Entries provided —
━━━━━━━━━━━━━━━━━━━━━━━━━━━━━━

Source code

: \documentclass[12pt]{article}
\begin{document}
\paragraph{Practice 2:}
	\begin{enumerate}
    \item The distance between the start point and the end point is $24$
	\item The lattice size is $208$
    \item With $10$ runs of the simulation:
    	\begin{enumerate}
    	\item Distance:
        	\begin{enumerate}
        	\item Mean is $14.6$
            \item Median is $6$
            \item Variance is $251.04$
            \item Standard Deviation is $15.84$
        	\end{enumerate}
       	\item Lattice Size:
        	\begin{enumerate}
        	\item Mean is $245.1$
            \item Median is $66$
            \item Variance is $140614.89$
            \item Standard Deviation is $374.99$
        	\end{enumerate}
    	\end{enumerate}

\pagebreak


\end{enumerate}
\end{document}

━━━━━━━━━━━━━━━━━━━━━━━━━━━━━━

Work order —
The expected output is a verbatim retyping of each line from the one with "point is $24$" to the end of the listing above, with both end lines kept and nothing added.

Answer space —
    \item The distance between the start point and the end point is $24$
	\item The lattice size is $208$
    \item With $10$ runs of the simulation:
    	\begin{enumerate}
    	\item Distance:
        	\begin{enumerate}
        	\item Mean is $14.6$
            \item Median is $6$
            \item Variance is $251.04$
            \item Standard Deviation is $15.84$
        	\end{enumerate}
       	\item Lattice Size:
        	\begin{enumerate}
        	\item Mean is $245.1$
            \item Median is $66$
            \item Variance is $140614.89$
            \item Standard Deviation is $374.99$
        	\end{enumerate}
    	\end{enumerate}

\pagebreak


\end{enumerate}
\end{document}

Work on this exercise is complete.